O jornal japonês afirma, no entanto, que a Toyota está focando na atualização de modelos que estão se aproximando do seu décimo aniversário e que atualizações remotas manterão os carros atualizados. Dito isso, o Nikkei observa que os modelos para a China seguirão seu próprio ritmo, com lançamentos mais frequentes.

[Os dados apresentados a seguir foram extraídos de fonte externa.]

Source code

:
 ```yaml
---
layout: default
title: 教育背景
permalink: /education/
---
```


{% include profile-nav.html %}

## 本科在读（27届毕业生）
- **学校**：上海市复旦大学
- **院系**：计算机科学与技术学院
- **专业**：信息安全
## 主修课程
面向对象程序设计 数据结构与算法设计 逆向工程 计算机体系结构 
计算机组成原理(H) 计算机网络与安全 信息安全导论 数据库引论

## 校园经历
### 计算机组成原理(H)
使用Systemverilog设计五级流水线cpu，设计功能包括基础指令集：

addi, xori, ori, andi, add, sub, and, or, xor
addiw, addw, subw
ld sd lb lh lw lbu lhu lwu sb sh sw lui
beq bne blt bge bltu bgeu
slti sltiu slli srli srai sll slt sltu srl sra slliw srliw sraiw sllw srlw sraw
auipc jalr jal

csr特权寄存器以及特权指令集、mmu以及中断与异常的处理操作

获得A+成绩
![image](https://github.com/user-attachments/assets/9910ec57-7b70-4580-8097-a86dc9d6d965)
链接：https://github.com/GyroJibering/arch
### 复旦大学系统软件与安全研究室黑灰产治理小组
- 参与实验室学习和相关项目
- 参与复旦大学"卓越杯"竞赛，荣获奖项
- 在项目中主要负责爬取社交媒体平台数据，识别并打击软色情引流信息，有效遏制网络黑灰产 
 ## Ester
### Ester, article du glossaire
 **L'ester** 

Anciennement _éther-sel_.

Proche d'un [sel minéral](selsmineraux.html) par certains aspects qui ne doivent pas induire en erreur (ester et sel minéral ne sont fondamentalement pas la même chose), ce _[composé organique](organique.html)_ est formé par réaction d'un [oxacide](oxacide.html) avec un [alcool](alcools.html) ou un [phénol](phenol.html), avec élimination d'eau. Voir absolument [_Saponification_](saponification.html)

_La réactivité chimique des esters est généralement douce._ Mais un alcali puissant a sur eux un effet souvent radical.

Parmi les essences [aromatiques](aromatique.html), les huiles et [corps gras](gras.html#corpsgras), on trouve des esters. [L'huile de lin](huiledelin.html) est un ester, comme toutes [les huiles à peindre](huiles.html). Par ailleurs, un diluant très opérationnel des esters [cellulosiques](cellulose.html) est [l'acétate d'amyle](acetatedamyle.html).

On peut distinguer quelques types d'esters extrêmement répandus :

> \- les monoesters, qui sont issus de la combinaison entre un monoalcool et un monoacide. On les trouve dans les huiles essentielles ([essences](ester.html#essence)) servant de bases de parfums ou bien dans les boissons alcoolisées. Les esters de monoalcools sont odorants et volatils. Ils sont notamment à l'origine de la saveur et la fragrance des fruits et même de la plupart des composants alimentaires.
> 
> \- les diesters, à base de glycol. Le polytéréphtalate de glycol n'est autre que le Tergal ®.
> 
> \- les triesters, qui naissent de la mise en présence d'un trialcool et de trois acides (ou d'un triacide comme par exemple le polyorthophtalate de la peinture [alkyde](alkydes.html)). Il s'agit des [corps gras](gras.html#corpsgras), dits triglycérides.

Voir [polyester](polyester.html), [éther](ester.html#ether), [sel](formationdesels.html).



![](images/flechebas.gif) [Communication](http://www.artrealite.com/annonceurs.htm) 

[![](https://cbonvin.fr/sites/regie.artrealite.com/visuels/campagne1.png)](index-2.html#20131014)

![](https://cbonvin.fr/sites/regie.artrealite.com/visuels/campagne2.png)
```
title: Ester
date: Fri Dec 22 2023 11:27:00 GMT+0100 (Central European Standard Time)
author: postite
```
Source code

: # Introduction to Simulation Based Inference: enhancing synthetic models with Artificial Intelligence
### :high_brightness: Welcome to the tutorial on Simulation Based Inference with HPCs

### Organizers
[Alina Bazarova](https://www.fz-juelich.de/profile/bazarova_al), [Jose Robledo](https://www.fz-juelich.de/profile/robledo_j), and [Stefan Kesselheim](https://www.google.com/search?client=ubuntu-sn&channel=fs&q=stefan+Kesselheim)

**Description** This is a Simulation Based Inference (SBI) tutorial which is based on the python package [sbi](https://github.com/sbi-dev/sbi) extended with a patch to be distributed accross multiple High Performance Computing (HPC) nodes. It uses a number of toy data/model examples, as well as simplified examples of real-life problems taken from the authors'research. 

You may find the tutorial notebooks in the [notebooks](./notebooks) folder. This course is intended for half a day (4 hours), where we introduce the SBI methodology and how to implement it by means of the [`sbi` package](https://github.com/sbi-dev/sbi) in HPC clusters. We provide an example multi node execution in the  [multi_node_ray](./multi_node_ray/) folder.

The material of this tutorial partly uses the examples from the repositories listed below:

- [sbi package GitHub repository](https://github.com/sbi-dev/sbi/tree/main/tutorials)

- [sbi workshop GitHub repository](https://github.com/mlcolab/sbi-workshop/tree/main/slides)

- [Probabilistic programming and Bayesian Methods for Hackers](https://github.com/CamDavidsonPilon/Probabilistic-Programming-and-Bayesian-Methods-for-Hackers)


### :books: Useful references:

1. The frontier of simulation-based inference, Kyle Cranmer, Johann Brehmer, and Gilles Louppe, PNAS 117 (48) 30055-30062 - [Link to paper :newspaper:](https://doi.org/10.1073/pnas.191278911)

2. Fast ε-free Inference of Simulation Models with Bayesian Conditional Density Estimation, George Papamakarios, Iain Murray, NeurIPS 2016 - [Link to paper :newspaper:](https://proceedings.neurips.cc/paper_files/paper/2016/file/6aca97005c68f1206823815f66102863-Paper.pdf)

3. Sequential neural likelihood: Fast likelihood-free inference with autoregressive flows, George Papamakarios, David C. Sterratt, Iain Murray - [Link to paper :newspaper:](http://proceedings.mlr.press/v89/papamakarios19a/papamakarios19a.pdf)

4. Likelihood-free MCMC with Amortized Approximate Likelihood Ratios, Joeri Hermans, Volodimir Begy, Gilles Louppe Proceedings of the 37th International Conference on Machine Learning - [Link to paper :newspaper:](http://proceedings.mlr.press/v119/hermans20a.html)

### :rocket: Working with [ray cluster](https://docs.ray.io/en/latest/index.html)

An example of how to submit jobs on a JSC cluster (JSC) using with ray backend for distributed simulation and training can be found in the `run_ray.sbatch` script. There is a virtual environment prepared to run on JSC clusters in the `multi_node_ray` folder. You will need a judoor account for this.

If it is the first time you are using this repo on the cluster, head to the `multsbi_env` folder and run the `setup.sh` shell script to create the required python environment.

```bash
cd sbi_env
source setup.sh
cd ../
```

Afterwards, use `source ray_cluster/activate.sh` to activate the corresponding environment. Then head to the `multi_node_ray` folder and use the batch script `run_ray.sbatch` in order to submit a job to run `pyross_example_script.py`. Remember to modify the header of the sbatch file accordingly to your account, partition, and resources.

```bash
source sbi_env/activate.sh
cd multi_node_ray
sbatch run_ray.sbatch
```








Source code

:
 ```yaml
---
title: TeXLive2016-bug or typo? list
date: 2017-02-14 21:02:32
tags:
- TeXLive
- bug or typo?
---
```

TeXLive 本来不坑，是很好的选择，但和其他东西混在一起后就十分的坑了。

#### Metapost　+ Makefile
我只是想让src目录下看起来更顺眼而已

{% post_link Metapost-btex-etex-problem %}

A decisão também parece ser uma resposta a um mercado regulatório complexo. A Toyota é uma das poucas empresas que rejeitou os carros elétricos como a única solução, argumentando há algum tempo que cada mercado exige veículos diferentes e que é necessário se adaptar a cada um deles. Nesse contexto, é o grupo automotivo que vende o maior número de carros por uma ampla margem.
Os japoneses estão procedendo com cautela antes de dar o salto para a eletrificação. O Toyota bZ4X foi um fracasso de vendas e, com sua atualização mais recente, a empresa espera aumentar o número de unidades vendidas. Alto consumo de combustível, preço igualmente alto e um processo de produção longe do ideal condenaram o primeiro modelo elétrico da empresa.
A transição para veículos elétricos também é um desafio para a empresa, de acordo com consultores contratados pela própria Toyota. A empresa de engenharia reversa Caresoft Global já havia alertado a Toyota de que seu processo de produção a impedia de oferecer um produto com preço competitivo em relação à Toyota e às montadoras chinesas.
Eles citaram a coluna de direção e a parte dianteira do habitáculo como exemplos. Segundo seus estudos, a ausência de um motor a combustão, que gera maiores vibrações, calor e ruído, exigia o uso de materiais mais pesados para absorver esses efeitos e criar uma condução mais confortável. Com carros elétricos, isso é desnecessário e apenas adiciona peso (levando a um maior consumo de combustível), complexidade de fabricação e custos mais altos.
A Tesla e outras montadoras chinesas, como a BYD, usam mais plástico nesses componentes, o que lhes permite economizar custos. A Toyota e outras marcas japonesas permaneceram presas à antiga maneira de fabricar carros, enfrentando os desafios de um motor a combustão em um carro que não o possui.
A China tem um caminho claro, com um cronograma de lançamento muito curto, volumes de produção enormes e maior ênfase em software e elementos como telas. Por sua vez, a Toyota parece determinada a continuar como antes. Ao contrário dos fabricantes chineses, eles estenderão os prazos de desenvolvimento.
O objetivo é claro: aplicar a filosofia Kaizen para continuar oferecendo os carros mais confiáveis do mercado e manter a fidelidade do cliente.